Y’all decided you could send 6x as much script because the high-end could take it...but the next billion users can’t. There might have been budget for 2x, but not 6x. Not by a long shot.

Alex Russell # 9th August 2019, 6:53 am

This is when I pull out “we don’t do that here.” It is a conversation ender. If you are the newcomer and someone who has been around a long time says “we don’t do that here”, it is hard to argue. This sentence doesn’t push my morality on anyone. If they want to do whatever it is elsewhere, I’m not telling them not to. I’m just cluing them into the local culture and values.

Aja Hammerly # 5th August 2019, 3:59 pm

Documentation needs to include and be structured around its four different functions: tutorials, how-to guides, explanation and technical reference. Each of them requires a distinct mode of writing. People working with software need these four different kinds of documentation at different times, in different circumstances—so software usually needs them all.

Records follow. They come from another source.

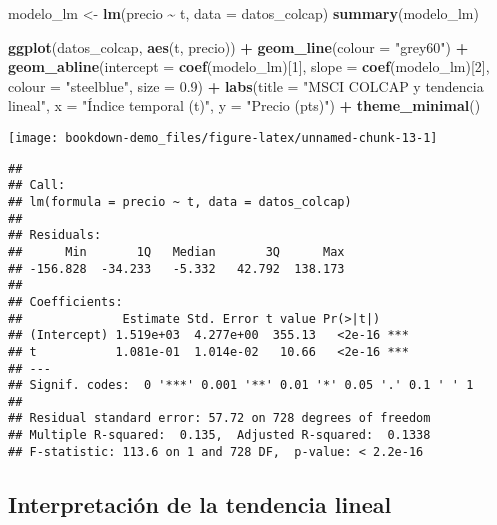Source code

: \documentclass[
  11pt,
]{book}
\newenvironment{Shaded}{\begin{snugshade}}{\end{snugshade}}
\newcommand{\AttributeTok}[1]{\textcolor[rgb]{0.13,0.29,0.53}{#1}}
\newcommand{\DecValTok}[1]{\textcolor[rgb]{0.00,0.00,0.81}{#1}}
\newcommand{\FloatTok}[1]{\textcolor[rgb]{0.00,0.00,0.81}{#1}}
\newcommand{\FunctionTok}[1]{\textcolor[rgb]{0.13,0.29,0.53}{\textbf{#1}}}
\newcommand{\NormalTok}[1]{#1}
\newcommand{\OtherTok}[1]{\textcolor[rgb]{0.56,0.35,0.01}{#1}}
\newcommand{\SpecialCharTok}[1]{\textcolor[rgb]{0.81,0.36,0.00}{\textbf{#1}}}
\newcommand{\StringTok}[1]{\textcolor[rgb]{0.31,0.60,0.02}{#1}}
\begin{document}
\begin{Shaded}
\begin{Highlighting}[]
\NormalTok{modelo\_lm }\OtherTok{\textless{}{-}} \FunctionTok{lm}\NormalTok{(precio }\SpecialCharTok{\textasciitilde{}}\NormalTok{ t, }\AttributeTok{data =}\NormalTok{ datos\_colcap)}
\FunctionTok{summary}\NormalTok{(modelo\_lm)}

\FunctionTok{ggplot}\NormalTok{(datos\_colcap, }\FunctionTok{aes}\NormalTok{(t, precio)) }\SpecialCharTok{+}
  \FunctionTok{geom\_line}\NormalTok{(}\AttributeTok{colour =} \StringTok{"grey60"}\NormalTok{) }\SpecialCharTok{+}
  \FunctionTok{geom\_abline}\NormalTok{(}\AttributeTok{intercept =} \FunctionTok{coef}\NormalTok{(modelo\_lm)[}\DecValTok{1}\NormalTok{],}
              \AttributeTok{slope     =} \FunctionTok{coef}\NormalTok{(modelo\_lm)[}\DecValTok{2}\NormalTok{],}
              \AttributeTok{colour    =} \StringTok{"steelblue"}\NormalTok{, }\AttributeTok{size =} \FloatTok{0.9}\NormalTok{) }\SpecialCharTok{+}
  \FunctionTok{labs}\NormalTok{(}\AttributeTok{title =} \StringTok{"MSCI COLCAP y tendencia lineal"}\NormalTok{,}
       \AttributeTok{x =} \StringTok{"Índice temporal (t)"}\NormalTok{, }\AttributeTok{y =} \StringTok{"Precio (pts)"}\NormalTok{) }\SpecialCharTok{+}
  \FunctionTok{theme\_minimal}\NormalTok{()}
\end{Highlighting}
\end{Shaded}

\begin{center}\texttt{[image: bookdown-demo\_files/figure-latex/unnamed-chunk-13-1]} \end{center}

\begin{verbatim}
## 
## Call:
## lm(formula = precio ~ t, data = datos_colcap)
## 
## Residuals:
##      Min       1Q   Median       3Q      Max 
## -156.828  -34.233   -5.332   42.792  138.173 
## 
## Coefficients:
##              Estimate Std. Error t value Pr(>|t|)    
## (Intercept) 1.519e+03  4.277e+00  355.13   <2e-16 ***
## t           1.081e-01  1.014e-02   10.66   <2e-16 ***
## ---
## Signif. codes:  0 '***' 0.001 '**' 0.01 '*' 0.05 '.' 0.1 ' ' 1
## 
## Residual standard error: 57.72 on 728 degrees of freedom
## Multiple R-squared:  0.135,  Adjusted R-squared:  0.1338 
## F-statistic: 113.6 on 1 and 728 DF,  p-value: < 2.2e-16
\end{verbatim}

\subsection{Interpretación de la tendencia lineal}\label{interpretaciuxf3n-de-la-tendencia-lineal}
\end{document}
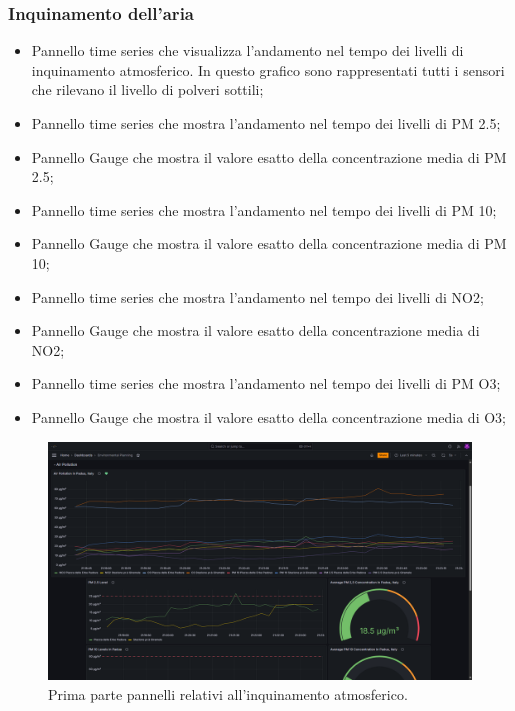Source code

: \documentclass[8pt]{article}
\begin{document}
\subsubsection{Inquinamento dell'aria}
\begin{itemize}
\setlength\itemsep{0em}
    \item Pannello time series che visualizza l'andamento nel tempo dei livelli di inquinamento atmosferico. In questo grafico sono rappresentati tutti i sensori che rilevano il livello di polveri sottili;
    \item Pannello time series che mostra l'andamento nel tempo dei livelli di PM 2.5;
    \item Pannello Gauge che mostra il valore esatto della concentrazione media di PM 2.5;
    \item Pannello time series che mostra l'andamento nel tempo dei livelli di PM 10;
    \item Pannello Gauge che mostra il valore esatto della concentrazione media di PM 10;
    \item Pannello time series che mostra l'andamento nel tempo dei livelli di NO2;
    \item Pannello Gauge che mostra il valore esatto della concentrazione media di NO2;
    \item Pannello time series che mostra l'andamento nel tempo dei livelli di PM O3;
    \item Pannello Gauge che mostra il valore esatto della concentrazione media di O3;
\end{itemize}
\begin{figure}[H]
    \centering
    \includegraphics[width=15cm]{images_mu/air_pollution1.png}
    \caption{Prima parte pannelli relativi all'inquinamento atmosferico.}
    \label{fig:Prima parte pannelli relativi all'inquinamento atmosferico}
\end{figure}
\end{document}
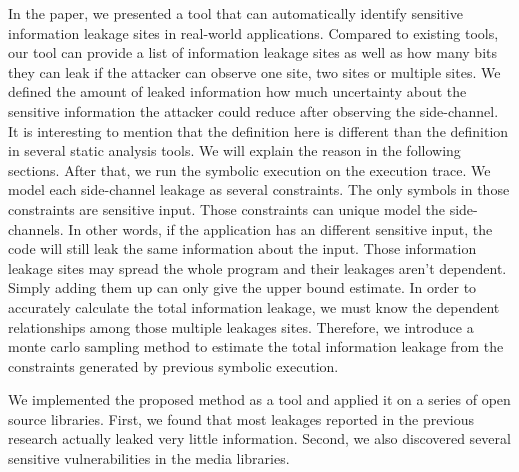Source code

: In the paper, we presented a tool that can automatically identify sensitive information 
leakage sites in real-world applications. Compared to existing tools, our tool can provide
a list of information leakage sites as well as how many bits they can leak if the attacker
can observe one site, two sites or multiple sites. We defined the amount of leaked information 
how much uncertainty about the sensitive information the attacker could reduce after observing 
the side-channel. It is interesting to mention that the definition here is different than the 
definition in several static analysis tools. We will explain the reason in the following 
sections. After that, we run the symbolic execution on the execution trace. We model each 
side-channel leakage as several constraints. The only symbols in those constraints are 
sensitive input. Those constraints can unique model the side-channels. In other words, 
if the application has an different sensitive input, the code will still leak the same 
information about the input.  Those information leakage sites may spread the whole program 
and their leakages aren’t dependent. Simply adding them up can only give the upper bound 
estimate. In order to accurately calculate the total information leakage, we must know the 
dependent relationships among those multiple leakages sites. Therefore, we introduce a 
monte carlo sampling method to estimate the total information leakage from the constraints 
generated by previous symbolic execution. 

We implemented the proposed method as a tool and applied it on a series of open source libraries. 
First, we found that most leakages reported in the previous research actually leaked very little
 information. Second, we also discovered several sensitive vulnerabilities in the media libraries.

Daniele Procida # 3rd August 2019, 8:29 am

There’s a spectrum on YouTube between the calm section — the Walter Cronkite, Carl Sagan part — and Crazytown, where the extreme stuff is. If I’m YouTube and I want you to watch more, I’m always going to steer you toward Crazytown.

Tristan Harris, former design ethicist at Google # 9th June 2019, 6:22 pm

Practical campaign security is a wood chipper for your hopes and dreams. It sits at the intersection of 19 kinds of status quo, each more odious than the last. You have to accept the fact that computers are broken, software is terrible, campaign finance is evil, the political parties are inept, the DCCC exists, politics is full of parasites, tech companies are run by arrogant man-children, and so on.

Maciej Cegłowski # 30th May 2019, 12:03 pm

Imagine if you were really into the group Swervedriver in the mid-’90s but by 2019 someone was on CNBC telling you that Swervedriver represented, I don’t know, 10 percent of global economic growth, outpacing returns in oil and lumber. That’s the tech industry.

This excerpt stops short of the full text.